• TASK OBJECTIVE
Once you reach the line containing "For more complete" in the entries below, write out that line and each one after it down to the line containing "The exact configurations", exactly and with nothing added.

----

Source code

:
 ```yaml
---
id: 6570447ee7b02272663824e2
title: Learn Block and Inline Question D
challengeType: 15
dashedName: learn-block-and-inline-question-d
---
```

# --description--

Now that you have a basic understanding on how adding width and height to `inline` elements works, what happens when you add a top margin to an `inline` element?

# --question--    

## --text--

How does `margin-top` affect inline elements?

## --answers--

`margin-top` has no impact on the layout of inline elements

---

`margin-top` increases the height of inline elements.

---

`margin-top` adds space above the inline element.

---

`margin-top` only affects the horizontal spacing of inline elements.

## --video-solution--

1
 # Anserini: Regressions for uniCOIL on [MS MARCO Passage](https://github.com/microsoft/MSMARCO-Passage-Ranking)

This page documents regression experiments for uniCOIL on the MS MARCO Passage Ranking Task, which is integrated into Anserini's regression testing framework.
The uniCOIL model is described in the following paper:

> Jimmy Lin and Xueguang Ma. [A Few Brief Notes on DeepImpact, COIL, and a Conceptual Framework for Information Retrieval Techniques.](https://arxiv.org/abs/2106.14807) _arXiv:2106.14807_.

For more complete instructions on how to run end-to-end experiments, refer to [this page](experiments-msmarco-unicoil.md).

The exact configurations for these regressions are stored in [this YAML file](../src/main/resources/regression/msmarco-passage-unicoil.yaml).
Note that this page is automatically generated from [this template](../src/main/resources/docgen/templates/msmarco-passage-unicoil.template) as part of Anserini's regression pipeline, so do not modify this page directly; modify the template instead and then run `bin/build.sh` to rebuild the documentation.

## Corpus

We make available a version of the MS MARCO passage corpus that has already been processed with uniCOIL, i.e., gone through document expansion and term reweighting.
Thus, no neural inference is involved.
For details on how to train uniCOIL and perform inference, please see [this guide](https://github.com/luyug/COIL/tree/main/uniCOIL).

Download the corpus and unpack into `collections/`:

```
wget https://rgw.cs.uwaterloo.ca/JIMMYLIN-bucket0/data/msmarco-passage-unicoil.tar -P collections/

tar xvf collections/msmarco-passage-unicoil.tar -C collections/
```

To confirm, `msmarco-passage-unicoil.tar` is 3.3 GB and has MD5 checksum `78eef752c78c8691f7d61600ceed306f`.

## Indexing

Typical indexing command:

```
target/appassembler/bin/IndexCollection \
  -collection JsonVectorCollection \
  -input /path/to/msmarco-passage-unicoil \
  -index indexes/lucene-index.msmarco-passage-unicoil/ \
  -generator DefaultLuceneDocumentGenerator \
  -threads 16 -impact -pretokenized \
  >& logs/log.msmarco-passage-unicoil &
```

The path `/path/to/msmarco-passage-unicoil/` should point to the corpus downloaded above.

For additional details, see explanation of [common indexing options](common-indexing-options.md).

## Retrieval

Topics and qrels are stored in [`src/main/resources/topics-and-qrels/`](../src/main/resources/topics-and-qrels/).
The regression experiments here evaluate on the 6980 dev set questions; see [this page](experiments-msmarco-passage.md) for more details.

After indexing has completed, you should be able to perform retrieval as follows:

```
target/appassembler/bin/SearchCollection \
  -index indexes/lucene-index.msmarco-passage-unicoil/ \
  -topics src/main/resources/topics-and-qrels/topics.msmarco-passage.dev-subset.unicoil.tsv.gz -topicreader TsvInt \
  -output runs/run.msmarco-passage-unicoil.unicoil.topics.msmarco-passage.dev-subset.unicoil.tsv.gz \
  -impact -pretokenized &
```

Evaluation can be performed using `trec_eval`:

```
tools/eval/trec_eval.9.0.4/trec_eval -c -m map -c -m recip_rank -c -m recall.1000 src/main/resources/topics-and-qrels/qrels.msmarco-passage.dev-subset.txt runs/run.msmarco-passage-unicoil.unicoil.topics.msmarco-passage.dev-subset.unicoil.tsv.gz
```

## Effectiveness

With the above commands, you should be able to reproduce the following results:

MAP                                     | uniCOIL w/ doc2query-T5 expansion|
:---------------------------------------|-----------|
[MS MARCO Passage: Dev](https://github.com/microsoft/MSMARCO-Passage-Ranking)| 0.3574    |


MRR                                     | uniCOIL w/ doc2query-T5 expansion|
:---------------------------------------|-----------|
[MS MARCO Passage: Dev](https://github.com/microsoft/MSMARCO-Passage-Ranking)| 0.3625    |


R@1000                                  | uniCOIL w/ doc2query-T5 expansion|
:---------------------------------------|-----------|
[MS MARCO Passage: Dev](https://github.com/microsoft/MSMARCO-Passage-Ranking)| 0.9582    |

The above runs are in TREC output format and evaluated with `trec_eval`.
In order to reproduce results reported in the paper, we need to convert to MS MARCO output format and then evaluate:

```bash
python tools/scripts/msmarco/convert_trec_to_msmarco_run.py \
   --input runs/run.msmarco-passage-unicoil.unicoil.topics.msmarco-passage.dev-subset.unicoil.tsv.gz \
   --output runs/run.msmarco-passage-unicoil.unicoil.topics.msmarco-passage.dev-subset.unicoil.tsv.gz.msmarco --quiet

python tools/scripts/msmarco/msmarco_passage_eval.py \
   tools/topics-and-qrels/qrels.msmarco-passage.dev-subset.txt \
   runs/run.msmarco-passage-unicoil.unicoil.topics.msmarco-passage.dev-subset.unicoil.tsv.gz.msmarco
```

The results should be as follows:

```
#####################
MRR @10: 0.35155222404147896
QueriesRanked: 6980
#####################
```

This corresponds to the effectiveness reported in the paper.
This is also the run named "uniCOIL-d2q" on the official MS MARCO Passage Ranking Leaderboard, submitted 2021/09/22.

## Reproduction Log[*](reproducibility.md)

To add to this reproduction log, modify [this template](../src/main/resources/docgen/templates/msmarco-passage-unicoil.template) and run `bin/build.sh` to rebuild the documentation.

----

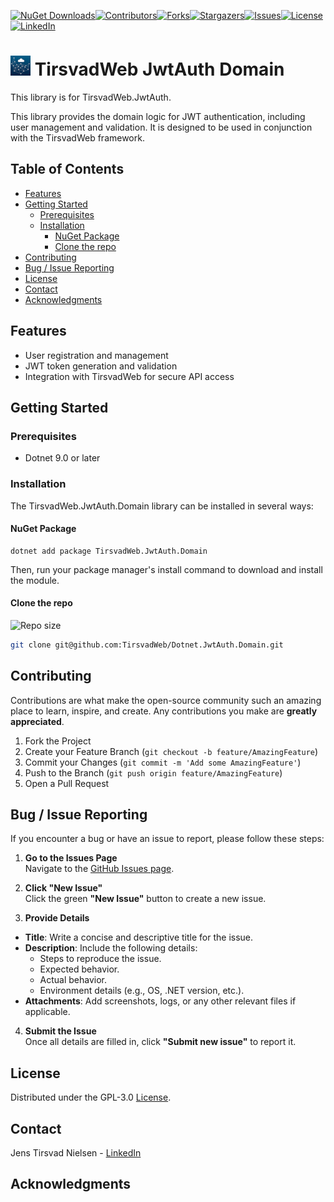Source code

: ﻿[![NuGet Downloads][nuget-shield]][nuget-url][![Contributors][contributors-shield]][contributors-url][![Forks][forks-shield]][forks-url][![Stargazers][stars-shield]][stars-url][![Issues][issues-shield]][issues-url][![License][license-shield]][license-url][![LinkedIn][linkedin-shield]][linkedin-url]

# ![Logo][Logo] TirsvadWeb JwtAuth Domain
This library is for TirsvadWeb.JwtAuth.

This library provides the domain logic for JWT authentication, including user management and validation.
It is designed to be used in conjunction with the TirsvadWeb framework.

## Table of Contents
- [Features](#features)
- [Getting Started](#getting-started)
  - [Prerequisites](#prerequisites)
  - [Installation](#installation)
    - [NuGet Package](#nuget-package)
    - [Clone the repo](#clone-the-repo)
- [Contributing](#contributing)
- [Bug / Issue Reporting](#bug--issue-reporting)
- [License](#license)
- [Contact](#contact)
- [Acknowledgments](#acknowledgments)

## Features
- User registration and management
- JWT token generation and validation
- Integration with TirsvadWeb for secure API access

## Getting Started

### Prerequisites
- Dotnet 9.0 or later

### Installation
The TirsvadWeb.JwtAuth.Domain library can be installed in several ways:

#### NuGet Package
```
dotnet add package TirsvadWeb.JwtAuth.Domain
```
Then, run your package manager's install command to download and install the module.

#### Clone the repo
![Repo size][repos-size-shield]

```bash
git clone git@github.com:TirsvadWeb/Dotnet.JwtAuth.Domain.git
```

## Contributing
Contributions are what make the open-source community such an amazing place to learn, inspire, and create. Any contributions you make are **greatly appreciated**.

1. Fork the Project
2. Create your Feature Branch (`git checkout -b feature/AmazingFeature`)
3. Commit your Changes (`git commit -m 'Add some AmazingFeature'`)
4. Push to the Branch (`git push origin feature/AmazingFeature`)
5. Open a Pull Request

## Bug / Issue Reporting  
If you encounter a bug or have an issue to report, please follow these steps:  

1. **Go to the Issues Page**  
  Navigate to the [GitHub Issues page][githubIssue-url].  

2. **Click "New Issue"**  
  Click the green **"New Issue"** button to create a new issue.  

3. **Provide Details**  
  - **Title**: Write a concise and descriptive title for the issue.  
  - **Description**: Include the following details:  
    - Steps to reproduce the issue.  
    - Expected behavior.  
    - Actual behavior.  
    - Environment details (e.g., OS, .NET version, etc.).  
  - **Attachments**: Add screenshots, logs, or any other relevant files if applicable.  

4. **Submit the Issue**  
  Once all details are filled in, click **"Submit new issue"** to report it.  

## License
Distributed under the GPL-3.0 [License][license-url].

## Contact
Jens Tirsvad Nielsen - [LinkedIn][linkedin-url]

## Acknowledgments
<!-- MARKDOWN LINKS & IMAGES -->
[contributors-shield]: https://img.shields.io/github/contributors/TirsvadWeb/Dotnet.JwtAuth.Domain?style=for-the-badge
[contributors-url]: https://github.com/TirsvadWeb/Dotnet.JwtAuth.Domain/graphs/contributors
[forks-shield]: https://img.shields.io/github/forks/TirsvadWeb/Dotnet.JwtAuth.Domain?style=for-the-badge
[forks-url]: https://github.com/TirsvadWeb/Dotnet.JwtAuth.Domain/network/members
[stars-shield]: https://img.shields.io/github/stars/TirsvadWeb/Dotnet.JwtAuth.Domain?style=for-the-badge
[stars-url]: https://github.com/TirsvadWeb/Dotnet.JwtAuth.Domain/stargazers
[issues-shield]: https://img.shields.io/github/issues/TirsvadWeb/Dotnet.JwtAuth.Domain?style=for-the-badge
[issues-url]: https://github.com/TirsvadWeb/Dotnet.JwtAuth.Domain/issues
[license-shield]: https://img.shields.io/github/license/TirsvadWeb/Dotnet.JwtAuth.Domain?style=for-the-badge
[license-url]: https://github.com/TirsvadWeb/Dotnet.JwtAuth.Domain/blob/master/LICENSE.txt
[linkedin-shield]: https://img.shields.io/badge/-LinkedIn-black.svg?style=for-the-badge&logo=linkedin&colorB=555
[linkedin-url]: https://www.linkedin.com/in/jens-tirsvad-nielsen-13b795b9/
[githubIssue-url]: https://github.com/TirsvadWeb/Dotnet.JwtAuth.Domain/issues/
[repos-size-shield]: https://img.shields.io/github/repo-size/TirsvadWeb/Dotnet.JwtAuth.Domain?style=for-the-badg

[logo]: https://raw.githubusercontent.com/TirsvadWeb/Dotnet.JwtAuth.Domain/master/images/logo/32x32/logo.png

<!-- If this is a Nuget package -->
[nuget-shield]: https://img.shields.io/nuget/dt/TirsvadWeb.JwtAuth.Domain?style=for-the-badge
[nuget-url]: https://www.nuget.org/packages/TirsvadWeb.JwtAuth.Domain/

----

• ANSWER BELOW
For more complete instructions on how to run end-to-end experiments, refer to [this page](experiments-msmarco-unicoil.md).

The exact configurations for these regressions are stored in [this YAML file](../src/main/resources/regression/msmarco-passage-unicoil.yaml).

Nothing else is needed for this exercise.